*** Block opens ***
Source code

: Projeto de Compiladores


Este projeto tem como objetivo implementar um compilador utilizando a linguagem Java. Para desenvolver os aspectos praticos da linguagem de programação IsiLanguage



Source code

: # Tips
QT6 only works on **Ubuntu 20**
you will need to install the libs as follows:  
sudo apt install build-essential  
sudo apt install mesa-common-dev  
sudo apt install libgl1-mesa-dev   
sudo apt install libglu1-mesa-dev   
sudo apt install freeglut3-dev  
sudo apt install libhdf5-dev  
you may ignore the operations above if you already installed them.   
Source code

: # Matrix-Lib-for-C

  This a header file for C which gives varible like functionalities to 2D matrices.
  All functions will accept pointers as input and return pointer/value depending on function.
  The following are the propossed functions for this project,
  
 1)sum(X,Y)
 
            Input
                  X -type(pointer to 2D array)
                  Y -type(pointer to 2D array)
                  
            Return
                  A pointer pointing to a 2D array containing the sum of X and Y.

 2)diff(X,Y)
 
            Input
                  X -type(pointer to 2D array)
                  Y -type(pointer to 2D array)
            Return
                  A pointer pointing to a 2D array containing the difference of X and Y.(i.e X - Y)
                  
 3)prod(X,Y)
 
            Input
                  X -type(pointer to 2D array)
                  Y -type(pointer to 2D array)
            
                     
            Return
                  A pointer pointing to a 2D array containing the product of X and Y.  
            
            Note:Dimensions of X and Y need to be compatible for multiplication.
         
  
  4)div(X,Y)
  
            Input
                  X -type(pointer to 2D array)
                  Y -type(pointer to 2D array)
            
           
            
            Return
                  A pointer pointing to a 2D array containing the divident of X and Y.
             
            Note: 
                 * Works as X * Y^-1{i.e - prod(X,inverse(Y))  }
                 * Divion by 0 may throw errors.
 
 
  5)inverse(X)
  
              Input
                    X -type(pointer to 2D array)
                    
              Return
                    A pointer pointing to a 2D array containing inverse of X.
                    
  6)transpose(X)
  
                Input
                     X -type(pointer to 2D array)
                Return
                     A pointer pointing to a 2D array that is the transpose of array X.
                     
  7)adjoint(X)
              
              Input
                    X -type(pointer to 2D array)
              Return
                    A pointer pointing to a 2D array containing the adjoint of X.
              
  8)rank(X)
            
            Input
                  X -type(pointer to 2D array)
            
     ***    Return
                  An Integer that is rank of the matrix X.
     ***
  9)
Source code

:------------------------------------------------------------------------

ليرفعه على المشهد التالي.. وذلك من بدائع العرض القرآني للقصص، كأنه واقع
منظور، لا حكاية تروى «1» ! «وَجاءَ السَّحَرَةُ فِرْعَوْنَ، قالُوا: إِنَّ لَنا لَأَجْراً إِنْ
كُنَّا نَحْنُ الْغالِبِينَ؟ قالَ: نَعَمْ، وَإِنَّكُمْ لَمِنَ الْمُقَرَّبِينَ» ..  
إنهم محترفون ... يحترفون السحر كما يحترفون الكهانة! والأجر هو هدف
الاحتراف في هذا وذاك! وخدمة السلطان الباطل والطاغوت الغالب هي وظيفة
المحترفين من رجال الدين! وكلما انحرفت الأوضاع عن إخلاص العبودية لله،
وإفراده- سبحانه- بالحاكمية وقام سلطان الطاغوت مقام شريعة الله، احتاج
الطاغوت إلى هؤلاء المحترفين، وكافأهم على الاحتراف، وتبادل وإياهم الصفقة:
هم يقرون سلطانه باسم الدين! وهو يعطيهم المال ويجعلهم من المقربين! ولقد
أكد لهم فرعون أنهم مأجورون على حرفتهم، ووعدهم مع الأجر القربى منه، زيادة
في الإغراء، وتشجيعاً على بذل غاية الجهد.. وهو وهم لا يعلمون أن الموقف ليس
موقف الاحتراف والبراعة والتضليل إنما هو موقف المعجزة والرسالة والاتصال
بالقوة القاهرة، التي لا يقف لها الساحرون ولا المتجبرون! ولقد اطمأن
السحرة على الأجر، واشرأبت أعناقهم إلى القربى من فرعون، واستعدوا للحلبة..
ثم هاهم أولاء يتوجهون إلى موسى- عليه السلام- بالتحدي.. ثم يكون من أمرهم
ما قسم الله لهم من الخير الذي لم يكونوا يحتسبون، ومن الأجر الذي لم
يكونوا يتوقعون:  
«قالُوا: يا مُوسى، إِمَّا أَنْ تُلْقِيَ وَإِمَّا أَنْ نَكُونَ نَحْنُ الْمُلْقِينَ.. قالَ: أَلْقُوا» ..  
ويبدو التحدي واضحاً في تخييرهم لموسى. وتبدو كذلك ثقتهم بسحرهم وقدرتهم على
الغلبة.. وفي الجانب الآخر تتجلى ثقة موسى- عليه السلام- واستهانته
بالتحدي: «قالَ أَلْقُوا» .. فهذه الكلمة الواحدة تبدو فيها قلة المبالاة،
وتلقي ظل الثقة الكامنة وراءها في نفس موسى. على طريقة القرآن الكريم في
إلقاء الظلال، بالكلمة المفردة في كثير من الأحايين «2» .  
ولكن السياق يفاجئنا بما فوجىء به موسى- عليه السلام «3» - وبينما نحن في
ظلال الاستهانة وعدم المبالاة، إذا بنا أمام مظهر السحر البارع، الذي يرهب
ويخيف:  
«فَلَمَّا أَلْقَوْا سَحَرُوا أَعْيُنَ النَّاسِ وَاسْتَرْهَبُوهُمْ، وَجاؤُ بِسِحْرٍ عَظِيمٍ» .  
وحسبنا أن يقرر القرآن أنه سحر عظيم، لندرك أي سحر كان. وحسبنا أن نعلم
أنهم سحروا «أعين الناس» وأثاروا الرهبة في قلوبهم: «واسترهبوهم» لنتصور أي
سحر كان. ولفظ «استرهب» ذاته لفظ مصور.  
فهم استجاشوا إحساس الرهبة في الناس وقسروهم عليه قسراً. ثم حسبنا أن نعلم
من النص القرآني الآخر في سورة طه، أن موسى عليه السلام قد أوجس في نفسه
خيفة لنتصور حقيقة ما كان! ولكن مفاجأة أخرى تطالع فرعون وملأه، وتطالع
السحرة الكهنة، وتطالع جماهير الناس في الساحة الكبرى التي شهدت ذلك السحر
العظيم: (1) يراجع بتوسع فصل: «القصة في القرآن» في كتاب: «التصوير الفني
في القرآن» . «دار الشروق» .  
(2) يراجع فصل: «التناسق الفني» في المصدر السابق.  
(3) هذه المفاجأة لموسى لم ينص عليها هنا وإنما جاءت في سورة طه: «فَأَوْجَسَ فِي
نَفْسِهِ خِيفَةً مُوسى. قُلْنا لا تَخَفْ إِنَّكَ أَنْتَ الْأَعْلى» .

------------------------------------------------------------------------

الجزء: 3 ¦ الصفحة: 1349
*** Block closes ***
WORK TO COMPLETE: Find the word "inverse" in the entries above. Copy every line that has it.

EXERCISE RESULT:
                 * Works as X * Y^-1{i.e - prod(X,inverse(Y))  }
  5)inverse(X)
                    A pointer pointing to a 2D array containing inverse of X.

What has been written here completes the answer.